Willem-Alexander mengatakan, rasisme dalam masyarakat Belanda tetap menjadi masalah dan tidak semua orang akan mendukung permintaan maafnya. Namun, dia menegaskan, waktu telah berubah dan Keti Koti atau rantai benar-benar telah putus.
"Keti Koti" adalah kata-kata Suriname yang berarti 'rantai putus'. Istiah ini telah ditetapkan pada 1 Juli sebagai hari peringatan perbudakan dan perayaan kebebasan.
Permintaan maaf itu muncul di tengah pertimbangan ulang yang lebih luas tentang masa lalu kolonial Belanda, termasuk keterlibatan dalam perdagangan budak Atlantik dan perbudakan di bekas jajahannya di Asia. Willem-Alexander meminta maaf di Indonesia pada 2020 atas kekerasan berlebihan selama pemerintahan kolonial Belanda.
Perdana Menteri Mark Rutte mengakui pada Desember tahun lalu, bahwa Belanda memikul tanggung jawab dalam perdagangan budak Atlantik dan mendapat untung darinya. Dia pun meminta maaf atas peristiwa itu. Namun Rutte mengatakan, pemerintah tidak akan membayar reparasi, seperti yang direkomendasikan panel penasihat pada 2021.

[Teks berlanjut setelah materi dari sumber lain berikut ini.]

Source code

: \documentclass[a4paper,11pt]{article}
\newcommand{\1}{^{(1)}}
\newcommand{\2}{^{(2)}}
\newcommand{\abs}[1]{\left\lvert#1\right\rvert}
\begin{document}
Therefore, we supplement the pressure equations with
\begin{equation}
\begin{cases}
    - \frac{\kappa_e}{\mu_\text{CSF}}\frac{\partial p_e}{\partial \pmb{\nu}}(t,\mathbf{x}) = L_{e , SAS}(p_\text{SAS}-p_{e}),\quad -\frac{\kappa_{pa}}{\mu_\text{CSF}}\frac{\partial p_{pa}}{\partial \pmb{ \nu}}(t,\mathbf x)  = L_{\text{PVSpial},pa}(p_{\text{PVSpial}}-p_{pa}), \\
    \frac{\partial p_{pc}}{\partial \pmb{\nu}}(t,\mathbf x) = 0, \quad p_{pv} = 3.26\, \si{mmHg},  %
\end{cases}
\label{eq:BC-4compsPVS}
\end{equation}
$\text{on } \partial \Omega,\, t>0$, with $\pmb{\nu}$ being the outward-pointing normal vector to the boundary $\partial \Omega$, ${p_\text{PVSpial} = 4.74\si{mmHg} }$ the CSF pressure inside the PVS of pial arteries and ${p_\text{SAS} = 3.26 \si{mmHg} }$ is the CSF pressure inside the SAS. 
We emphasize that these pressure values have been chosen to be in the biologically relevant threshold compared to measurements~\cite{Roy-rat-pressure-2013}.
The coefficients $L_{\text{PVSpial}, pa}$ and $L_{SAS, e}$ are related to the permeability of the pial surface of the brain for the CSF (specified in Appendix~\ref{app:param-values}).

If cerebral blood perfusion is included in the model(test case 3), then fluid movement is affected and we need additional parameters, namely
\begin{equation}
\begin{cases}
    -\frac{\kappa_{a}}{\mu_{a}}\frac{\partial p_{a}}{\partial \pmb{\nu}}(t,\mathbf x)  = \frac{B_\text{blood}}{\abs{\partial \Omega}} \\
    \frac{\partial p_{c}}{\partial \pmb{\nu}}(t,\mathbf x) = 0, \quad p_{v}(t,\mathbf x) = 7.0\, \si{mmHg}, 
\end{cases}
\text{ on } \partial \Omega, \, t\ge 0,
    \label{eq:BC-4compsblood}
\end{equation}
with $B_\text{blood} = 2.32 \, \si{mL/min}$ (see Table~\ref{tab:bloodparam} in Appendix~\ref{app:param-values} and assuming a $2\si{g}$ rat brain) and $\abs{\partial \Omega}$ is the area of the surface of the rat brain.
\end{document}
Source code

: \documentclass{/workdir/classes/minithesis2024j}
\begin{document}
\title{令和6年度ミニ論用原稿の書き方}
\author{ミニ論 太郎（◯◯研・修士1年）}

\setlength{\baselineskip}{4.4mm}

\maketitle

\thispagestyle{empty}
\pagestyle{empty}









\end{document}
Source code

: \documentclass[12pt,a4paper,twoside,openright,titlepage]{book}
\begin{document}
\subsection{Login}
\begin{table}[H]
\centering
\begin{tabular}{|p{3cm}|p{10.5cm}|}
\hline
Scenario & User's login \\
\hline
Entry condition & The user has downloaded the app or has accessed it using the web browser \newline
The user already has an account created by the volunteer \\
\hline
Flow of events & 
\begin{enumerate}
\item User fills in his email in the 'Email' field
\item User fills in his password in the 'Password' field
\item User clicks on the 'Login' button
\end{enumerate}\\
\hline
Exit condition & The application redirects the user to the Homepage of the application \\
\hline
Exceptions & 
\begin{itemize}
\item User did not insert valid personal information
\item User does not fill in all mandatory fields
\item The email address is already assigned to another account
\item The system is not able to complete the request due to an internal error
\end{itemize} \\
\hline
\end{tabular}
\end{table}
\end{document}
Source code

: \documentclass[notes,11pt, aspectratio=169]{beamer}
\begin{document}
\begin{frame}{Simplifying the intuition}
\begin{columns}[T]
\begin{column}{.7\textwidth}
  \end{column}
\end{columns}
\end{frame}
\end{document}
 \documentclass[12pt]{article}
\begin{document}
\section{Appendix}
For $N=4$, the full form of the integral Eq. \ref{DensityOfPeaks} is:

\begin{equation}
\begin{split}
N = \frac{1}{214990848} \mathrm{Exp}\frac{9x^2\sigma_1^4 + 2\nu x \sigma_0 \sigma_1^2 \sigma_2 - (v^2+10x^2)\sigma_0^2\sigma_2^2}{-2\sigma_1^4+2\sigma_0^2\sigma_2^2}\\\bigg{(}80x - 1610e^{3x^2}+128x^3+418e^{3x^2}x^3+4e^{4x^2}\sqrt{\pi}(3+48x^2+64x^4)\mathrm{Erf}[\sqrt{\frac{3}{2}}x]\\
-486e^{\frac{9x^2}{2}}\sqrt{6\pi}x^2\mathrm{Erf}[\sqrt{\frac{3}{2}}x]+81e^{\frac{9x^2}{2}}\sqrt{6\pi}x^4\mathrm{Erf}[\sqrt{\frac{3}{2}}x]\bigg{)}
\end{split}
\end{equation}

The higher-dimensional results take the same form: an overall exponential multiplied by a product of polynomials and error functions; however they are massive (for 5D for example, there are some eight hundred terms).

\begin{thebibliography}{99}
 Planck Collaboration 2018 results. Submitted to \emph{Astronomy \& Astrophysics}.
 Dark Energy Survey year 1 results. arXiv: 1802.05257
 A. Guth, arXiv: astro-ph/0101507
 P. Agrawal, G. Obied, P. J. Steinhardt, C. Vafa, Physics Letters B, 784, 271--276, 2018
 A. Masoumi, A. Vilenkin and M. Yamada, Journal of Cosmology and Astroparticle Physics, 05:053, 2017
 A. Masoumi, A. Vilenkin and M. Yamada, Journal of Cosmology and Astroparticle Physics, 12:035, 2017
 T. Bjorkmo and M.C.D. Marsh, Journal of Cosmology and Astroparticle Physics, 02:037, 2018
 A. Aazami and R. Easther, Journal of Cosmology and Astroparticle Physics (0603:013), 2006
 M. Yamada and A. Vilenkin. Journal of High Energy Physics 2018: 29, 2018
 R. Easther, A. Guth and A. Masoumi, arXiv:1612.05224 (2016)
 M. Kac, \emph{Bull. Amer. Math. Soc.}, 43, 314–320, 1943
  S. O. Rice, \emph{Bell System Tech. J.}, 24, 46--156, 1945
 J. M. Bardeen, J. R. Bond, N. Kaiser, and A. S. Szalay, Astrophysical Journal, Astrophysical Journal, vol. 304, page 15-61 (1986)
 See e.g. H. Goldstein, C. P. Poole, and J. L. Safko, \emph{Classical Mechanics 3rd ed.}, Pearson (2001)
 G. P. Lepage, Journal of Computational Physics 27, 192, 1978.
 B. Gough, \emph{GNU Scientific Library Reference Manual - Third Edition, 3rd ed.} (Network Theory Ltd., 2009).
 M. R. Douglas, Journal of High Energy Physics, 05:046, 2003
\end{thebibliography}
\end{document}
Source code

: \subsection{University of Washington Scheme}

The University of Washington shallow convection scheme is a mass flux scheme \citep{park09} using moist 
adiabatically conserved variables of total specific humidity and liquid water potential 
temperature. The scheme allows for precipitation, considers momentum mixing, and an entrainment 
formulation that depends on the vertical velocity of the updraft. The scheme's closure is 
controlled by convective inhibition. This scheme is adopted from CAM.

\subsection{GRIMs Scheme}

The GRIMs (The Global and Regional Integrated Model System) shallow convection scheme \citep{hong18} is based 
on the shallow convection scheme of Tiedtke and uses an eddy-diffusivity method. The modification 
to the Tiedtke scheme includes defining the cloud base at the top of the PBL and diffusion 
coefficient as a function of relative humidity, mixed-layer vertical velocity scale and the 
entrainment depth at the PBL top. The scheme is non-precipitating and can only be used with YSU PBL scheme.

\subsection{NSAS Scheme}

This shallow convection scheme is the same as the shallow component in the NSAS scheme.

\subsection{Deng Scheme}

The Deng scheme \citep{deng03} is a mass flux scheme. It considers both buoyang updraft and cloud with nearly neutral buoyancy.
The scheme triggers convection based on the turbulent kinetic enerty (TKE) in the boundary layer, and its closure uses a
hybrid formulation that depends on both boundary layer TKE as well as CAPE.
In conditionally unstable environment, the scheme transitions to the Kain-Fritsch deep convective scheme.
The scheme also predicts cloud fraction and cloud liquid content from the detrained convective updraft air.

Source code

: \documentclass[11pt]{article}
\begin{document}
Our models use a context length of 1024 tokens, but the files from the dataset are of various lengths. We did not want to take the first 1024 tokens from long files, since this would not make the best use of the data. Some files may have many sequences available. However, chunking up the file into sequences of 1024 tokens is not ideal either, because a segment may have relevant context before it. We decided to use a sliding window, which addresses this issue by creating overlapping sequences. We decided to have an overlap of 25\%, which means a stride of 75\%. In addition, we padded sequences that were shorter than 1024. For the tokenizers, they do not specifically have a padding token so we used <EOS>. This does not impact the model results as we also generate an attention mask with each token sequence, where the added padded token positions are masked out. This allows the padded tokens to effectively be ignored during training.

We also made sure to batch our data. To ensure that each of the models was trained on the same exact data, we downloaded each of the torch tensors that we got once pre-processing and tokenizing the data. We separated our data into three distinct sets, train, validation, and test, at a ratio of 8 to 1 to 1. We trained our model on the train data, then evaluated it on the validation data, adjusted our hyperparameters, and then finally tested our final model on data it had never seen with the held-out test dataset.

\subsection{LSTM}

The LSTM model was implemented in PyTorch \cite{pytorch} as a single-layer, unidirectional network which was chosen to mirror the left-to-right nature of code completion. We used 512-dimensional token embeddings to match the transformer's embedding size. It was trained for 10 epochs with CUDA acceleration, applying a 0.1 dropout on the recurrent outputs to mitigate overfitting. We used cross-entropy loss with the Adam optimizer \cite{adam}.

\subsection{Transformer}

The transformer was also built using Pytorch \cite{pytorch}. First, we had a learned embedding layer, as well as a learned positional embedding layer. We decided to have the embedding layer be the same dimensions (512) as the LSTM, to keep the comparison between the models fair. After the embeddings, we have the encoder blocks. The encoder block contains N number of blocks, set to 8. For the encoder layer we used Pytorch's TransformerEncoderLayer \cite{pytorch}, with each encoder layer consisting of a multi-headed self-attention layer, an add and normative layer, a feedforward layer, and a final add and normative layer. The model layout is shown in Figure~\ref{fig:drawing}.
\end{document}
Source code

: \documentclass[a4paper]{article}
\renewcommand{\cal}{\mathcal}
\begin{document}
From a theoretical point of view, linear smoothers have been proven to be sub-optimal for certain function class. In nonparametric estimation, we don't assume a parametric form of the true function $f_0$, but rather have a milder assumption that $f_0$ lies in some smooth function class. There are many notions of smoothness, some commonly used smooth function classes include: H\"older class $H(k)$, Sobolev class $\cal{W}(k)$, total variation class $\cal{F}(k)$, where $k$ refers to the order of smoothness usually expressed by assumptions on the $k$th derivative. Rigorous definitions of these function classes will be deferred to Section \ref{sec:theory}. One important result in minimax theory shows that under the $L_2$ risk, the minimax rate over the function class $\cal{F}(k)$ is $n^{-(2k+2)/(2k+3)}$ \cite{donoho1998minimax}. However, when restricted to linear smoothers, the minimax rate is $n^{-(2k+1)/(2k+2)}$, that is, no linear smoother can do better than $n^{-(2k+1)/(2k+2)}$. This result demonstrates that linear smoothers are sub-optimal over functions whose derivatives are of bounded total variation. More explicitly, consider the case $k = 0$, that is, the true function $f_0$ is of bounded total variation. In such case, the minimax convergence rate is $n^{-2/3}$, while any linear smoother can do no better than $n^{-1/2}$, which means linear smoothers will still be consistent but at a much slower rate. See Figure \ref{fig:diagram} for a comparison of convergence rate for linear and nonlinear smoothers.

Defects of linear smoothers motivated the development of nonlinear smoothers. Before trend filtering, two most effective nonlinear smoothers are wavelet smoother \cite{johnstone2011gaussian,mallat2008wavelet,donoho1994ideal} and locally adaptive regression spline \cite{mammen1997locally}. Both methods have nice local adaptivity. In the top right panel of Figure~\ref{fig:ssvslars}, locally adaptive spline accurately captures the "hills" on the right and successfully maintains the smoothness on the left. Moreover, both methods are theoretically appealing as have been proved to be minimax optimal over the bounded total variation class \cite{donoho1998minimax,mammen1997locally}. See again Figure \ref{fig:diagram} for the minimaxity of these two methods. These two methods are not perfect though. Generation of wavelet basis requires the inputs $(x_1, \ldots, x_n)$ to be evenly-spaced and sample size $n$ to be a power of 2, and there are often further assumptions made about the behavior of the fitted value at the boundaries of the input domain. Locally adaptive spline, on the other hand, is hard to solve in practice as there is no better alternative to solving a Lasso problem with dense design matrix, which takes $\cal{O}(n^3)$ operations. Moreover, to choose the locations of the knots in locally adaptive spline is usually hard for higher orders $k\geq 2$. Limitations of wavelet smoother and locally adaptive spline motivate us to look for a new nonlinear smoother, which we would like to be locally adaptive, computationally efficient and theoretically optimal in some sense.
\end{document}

Sebuah studi yang ditugaskan oleh pemerintah yang diterbitkan bulan lalu menemukan, bahwa House of Orange mendapat untung sekitar 600 juta dolar AS dalam istilah modern dari koloni Belanda pada 1675-1770. Sebagian keuntungan besar ini diberikan sebagai hadiah dari keuntungan perdagangan rempah-rempah Dutch East India Company.
Royal House pada Desember menugaskan penyelidikan independen terhadap peran Keluarga Kerajaan dalam sejarah kolonial. Hasil investigasi ini diharapkan akan selesai pada 2025.